Liée au mouvement français pour le planning familial, la spécialité française de gynécologie médicale a vu le jour en 1966.

 

87 % des praticiens sont des femmes, spécialistes du suivi global des problèmes de santé spécifiques des femmes. Cette réalité n’est pas étrangère au fait que la spécialité est très liées aux luttes féministes de ces trente dernières années.

 

La profession a largement participé à la reconnaissance du droit à la contraception et à sa diffusion. Elle a contribué à sortir l’interruption volontaire de grossesse de la clandestinité et à prendre en compte les troubles de la sexualité.

 

En 1986 Michèle Barzach, supprimait l’enseignement de la spécialité… Partie d’Albi en 1997 et impulsée par le « Comité de défense de la gynécologie médicale », la pétition pour son rétablissement,  avait recueilli deux millions de signatures au début de l’année 2003.

 

Par décret paru au journal officiel le 1er février 2003, le gouvernement de Jean-Pierre Raffarin a rétabli le diplôme de gynécologie médicale.

 

Tous les problèmes sont-ils réglés pour autant ? Pas sûr…

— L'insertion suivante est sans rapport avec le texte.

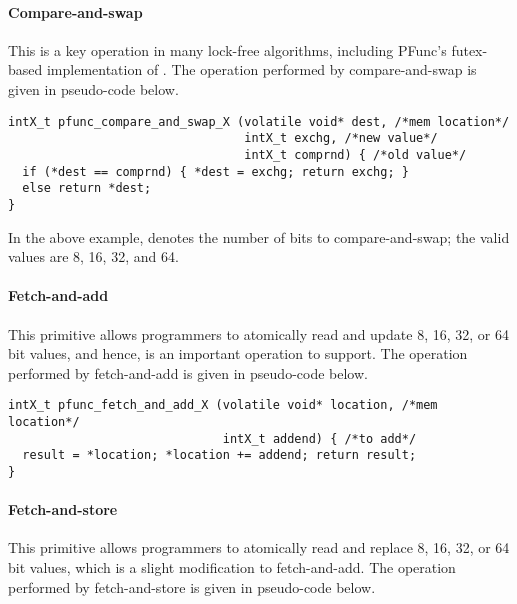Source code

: \paragraph{Compare-and-swap} This is a key operation in many lock-free
algorithms, including PFunc's futex-based implementation of
. 
%
The operation performed by compare-and-swap is given in pseudo-code below.
 
\begin{center}
\begin{minipage}{0.7\textwidth}
\begin{lstlisting}
intX_t pfunc_compare_and_swap_X (volatile void* dest, /*mem location*/
                                 intX_t exchg, /*new value*/
                                 intX_t comprnd) { /*old value*/
  if (*dest == comprnd) { *dest = exchg; return exchg; } 
  else return *dest;
}
\end{lstlisting}
\end{minipage}
\end{center}

In the above example,  denotes the number of bits to compare-and-swap;
the valid values are 8, 16, 32, and 64.

\paragraph{Fetch-and-add} This primitive allows programmers to atomically 
read and update 8, 16, 32, or 64 bit values, and hence, is an important 
operation to support.
%
The operation performed by fetch-and-add is given in pseudo-code below.

\begin{center}
\begin{minipage}{0.7\textwidth}
\begin{lstlisting}
intX_t pfunc_fetch_and_add_X (volatile void* location, /*mem location*/
                              intX_t addend) { /*to add*/
  result = *location; *location += addend; return result;
}
\end{lstlisting}
\end{minipage}
\end{center}

\paragraph{Fetch-and-store} This primitive allows programmers to atomically 
read and replace 8, 16, 32, or 64 bit values, which is a slight modification 
to fetch-and-add.
%
The operation performed by fetch-and-store is given in pseudo-code below.

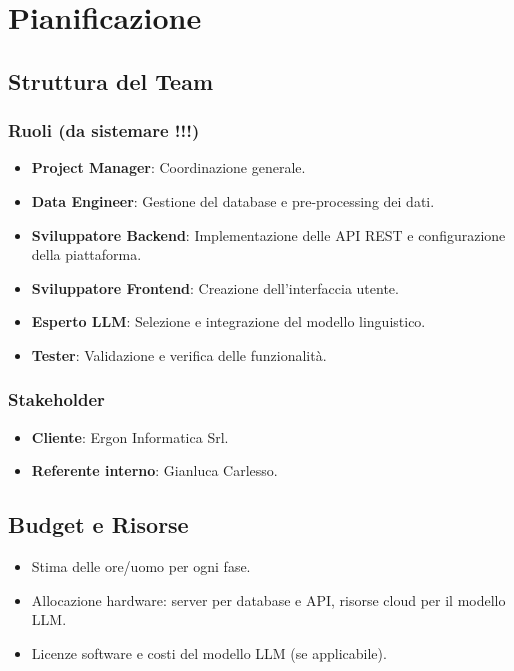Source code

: \documentclass{article}
\begin{document}



\section{Pianificazione}
    \subsection{Struttura del Team}
        \subsubsection{Ruoli (da sistemare !!!)}
        \begin{itemize}
            \item \textbf{Project Manager}: Coordinazione generale.
            \item \textbf{Data Engineer}: Gestione del database e pre-processing dei dati.
            \item \textbf{Sviluppatore Backend}: Implementazione delle API REST e configurazione della piattaforma.
            \item \textbf{Sviluppatore Frontend}: Creazione dell’interfaccia utente.
            \item \textbf{Esperto LLM}: Selezione e integrazione del modello linguistico.
            \item \textbf{Tester}: Validazione e verifica delle funzionalità.
        \end{itemize}
        \subsubsection{Stakeholder}
        \begin{itemize}
            \item \textbf{Cliente}: Ergon Informatica Srl.
            \item \textbf{Referente interno}: Gianluca Carlesso.
        \end{itemize}

    \subsection{Budget e Risorse}
    \begin{itemize}
        \item Stima delle ore/uomo per ogni fase.
        \item Allocazione hardware: server per database e API, risorse cloud per il modello LLM.
        \item Licenze software e costi del modello LLM (se applicabile).
    \end{itemize}
\end{document}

Dans cette affaire, les motivations inavouées des différents gouvernements étaient de faire des économies sur les dépenses publiques.

Ces motivations demeurent, Europe libérale oblige !

 

Jusqu’en 1986, deux spécialités gynécologiques étaient enseignées : la gynécologie obstétrique et la gynécologie médicale. Cette année là vit la suppression de l’enseignement de la gynécologie médicale.

 

Pourquoi ?

Officiellement pour se conformer aux directives Européennes qui définissent un certain nombre de critères minimaux devant faire l’objet d’une harmonisation et d’une reconnaissance entre les Etats membres, ceci en vue de permettre la liberté de circulation et d’établissement des professionnels de la santé partout en Europe.

 

Cependant, les directives invoquées par les tenants de la suppression précisent que : « …ces critères ne concernent que les spécialités communes à tous les Etats membres ou à deux ou plusieurs Etats membres. » Or, La gynécologie médicale est une exception française, chargée de la prévention des cancers, des MST et de tous les soins gynécologiques. Elle a, dans notre pays, fait la preuve de son efficacité : 60 % des Françaises sont suivies, le taux d’hystérectomies (ablation de l’utérus) est de 6,7 % en France contre 30 à 46 % en Europe et dans les cas de cancer du sein les Françaises ont une chance de survie de 13 % supérieure aux femmes du reste de l’Europe.

 

Les raisons invoquées relevaient en premier lieu d’un faux juridique !

Il était doublé d’une hypocrisie politique…

 

Ce qui était et reste vrai en revanche, c’est que l’Europe libérale impose aux Etats membres un contrôle strict de leurs dépenses publiques. La suppression du diplôme de gynécologie médicale, obtenu au bout de trois ans d’études de spécialisation répondait tout à fait à ces exigences là.

En effet, pour faire face aux besoins, il fut prévu que les médecins généralistes recevraient une formation complémentaire de deux à trois mois pour « prendre en charge une série d’actes [jusque là] confiés aux spécialistes par exemple : surveillance de la grossesse, prescription des traitements contraceptifs et traitements hormonaux de la ménopause » et qu’ils pourraient adresser les cas difficiles aux gynécologues obstétriciens et aux chirurgiens.

 

En l’occurrence derrière le prétendu impératif Européen d’harmonisation se cachait la volonté de réaliser de substantielles économies au mépris de la santé des femmes !

 

L’année 2000 a vu la création, sous l’égide de Dominique Gillot, secrétaire d'Etat à la santé et à l'action sociale du gouvernement Jospin, d’un nouveau diplôme de « gynécologie obstétrique et gynécologie médicale » ce qui ne satisfaisait nullement les nombreuses et nombreux pétitionnaires pour le rétablissement de la gynécologie médicale car la mise en commun des deux diplômes désavantageait le second. En effet le choix de l’internat se serait majoritairement porté sur l’obstétrique, spécialité hospitalière où l’on manque cruellement de praticiens au détriment de la gynécologie médicale qui est une discipline de terrain.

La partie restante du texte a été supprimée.